10 Beautiful Birds You Can Spot in North America and Where to Find Them

I saw my first painted bunting in Texas and literally stopped breathing for a second. The male looked like a child’s crayon drawing come to life — electric blue head, green back, red breast. I’d driven six hours specifically to find him, and there he was, hopping around a feeder like it was nothing. That’s birding. The chase and the payoff. Here are the ones worth chasing.

The Painted Bunting: Texas Magic

These guys winter in Florida and Mexico, but breed in Texas and the coastal Southeast from April to August. The males are unmistakable. The females are bright green — still gorgeous, just less dramatic.

I found mine at a nature center near San Antonio. They like brushy edges, woodland clearings, feeders with white millet. Go early morning.

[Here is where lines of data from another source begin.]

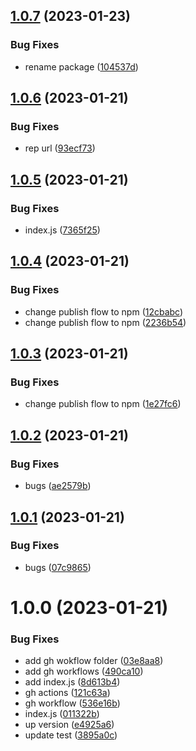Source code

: ## [1.0.7](https://github.com/JS-AK/example-automatic-deploy-js-app-to-npm/compare/v1.0.6...v1.0.7) (2023-01-23)


### Bug Fixes

* rename package ([104537d](https://github.com/JS-AK/example-automatic-deploy-js-app-to-npm/commit/104537d494ee19e54563ac6d46c5466465a7a8af))

## [1.0.6](https://github.com/JS-AK/test-dep-42/compare/v1.0.5...v1.0.6) (2023-01-21)


### Bug Fixes

* rep url ([93ecf73](https://github.com/JS-AK/test-dep-42/commit/93ecf730abf10c121611c0cb8c08f3cc4975e8b3))

## [1.0.5](https://github.com/JS-AK/test-dep/compare/v1.0.4...v1.0.5) (2023-01-21)


### Bug Fixes

* index.js ([7365f25](https://github.com/JS-AK/test-dep/commit/7365f25cd5046a8c82f81db2e07e1693ad917d95))

## [1.0.4](https://github.com/JS-AK/test-dep/compare/v1.0.3...v1.0.4) (2023-01-21)


### Bug Fixes

* change publish flow to npm ([12cbabc](https://github.com/JS-AK/test-dep/commit/12cbabc4e2c89a105a2c57f446eb5fd839ed5276))
* change publish flow to npm ([2236b54](https://github.com/JS-AK/test-dep/commit/2236b54e2642a8ff8351ae3fb95f1fe27e37df3a))

## [1.0.3](https://github.com/JS-AK/test-dep/compare/v1.0.2...v1.0.3) (2023-01-21)


### Bug Fixes

* change publish flow to npm ([1e27fc6](https://github.com/JS-AK/test-dep/commit/1e27fc6572dbe43d953121af658565d127f2b34e))

## [1.0.2](https://github.com/JS-AK/test-dep/compare/v1.0.1...v1.0.2) (2023-01-21)


### Bug Fixes

* bugs ([ae2579b](https://github.com/JS-AK/test-dep/commit/ae2579bbe24b61c32a8ef73f63d2663ead84e99a))

## [1.0.1](https://github.com/JS-AK/test-dep/compare/v1.0.0...v1.0.1) (2023-01-21)


### Bug Fixes

* bugs ([07c9865](https://github.com/JS-AK/test-dep/commit/07c9865faee75d585497a22dac16ac6d7aa805d2))

# 1.0.0 (2023-01-21)


### Bug Fixes

* add gh wokflow folder ([03e8aa8](https://github.com/JS-AK/test-dep/commit/03e8aa8f15f726d2ecd2291fdd7275e93b66ca90))
* add gh workflows ([490ca10](https://github.com/JS-AK/test-dep/commit/490ca105b908dd6f3f92c560edd15494cad9ffb7))
* add index.js ([8d613b4](https://github.com/JS-AK/test-dep/commit/8d613b4763d20e5d0e617e0f214ce93dd90c01be))
* gh actions ([121c63a](https://github.com/JS-AK/test-dep/commit/121c63a13d816340e57b162746684de23db47c41))
* gh workflow ([536e16b](https://github.com/JS-AK/test-dep/commit/536e16bd86b581a3927d959b09a112c3fd19524c))
* index.js ([011322b](https://github.com/JS-AK/test-dep/commit/011322b486ac0d297804a9723b602ae859cb97bb))
* up version ([e4925a6](https://github.com/JS-AK/test-dep/commit/e4925a6f191026f22042cfce3bb5365364ade70c))
* update test ([3895a0c](https://github.com/JS-AK/test-dep/commit/3895a0ce483ebf368f876475ecc38a1200000c60))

Bring patience. They’re worth the wait.

The Resplendent Quetzal: Technically Central America

Okay, not North America. But close enough that serious birders make the trip. Guatemala and Costa Rica. Cloud forests. The male’s tail feathers are three feet long. Aztecs considered them sacred.

I haven’t seen one yet. It’s on my list. Sometimes the chase is the point.

The Scarlet Tanager: Eastern Forests

Breeds in deciduous forests across the eastern US. The male is solid scarlet with black wings. Looks tropical. Lives in your backyard woods.

I heard one before I saw it. Their song is raspy, like a robin with a sore throat. Tracked it down in a Pennsylvania state park. The red against green leaves was almost too perfect.

The Western Tanager: Mountain West Counterpart

Yellow body. Red head. Black wings. The West’s answer to the scarlet tanager. Breeds in coniferous forests from Alaska to Mexico.

I found mine in the Cascades. Higher elevation. Ponderosa pine. He was singing from the top of a dead snag, backlit by morning sun. The red head glowed.

The Baltimore Oriole: Backyard Possible

Bright orange and black. Loves fruit. Grape jelly. Orange halves. You can attract them to feeders in eastern backyards during migration.

I put out oranges in May. Within days, a male arrived. Watched him for two weeks. Then he moved north to breed. Seasonal visitors are bittersweet.

The Prothonotary Warbler: Southern Swamps

Solid yellow head and breast. Blue-gray wings. Breeds in bottomland hardwood swamps. Hard to reach. Harder to forget.

I kayaked a Louisiana bayou to find mine. The yellow against dark water and cypress knees was otherworldly. The mosquitoes were biblical. Trade-offs.

The Mountain Bluebird: High Elevation

Pale blue. Almost ethereal. Open country in the Mountain West. Meadows. Sagebrush. Nest boxes.

I found a pair at 9,000 feet in Colorado. The male was hunting insects, hovering like a tiny falcon. The blue against dry grass was the color of sky reflected.

The Honest Truth

Birding is slow. Frustrating. Often boring. Then suddenly, impossibly beautiful. The painted bunting made me cry. Not dramatically. Just a tear. Of recognition. Of beauty. Of being present.

Get a field guide. Get binoculars. Go outside. The birds are waiting.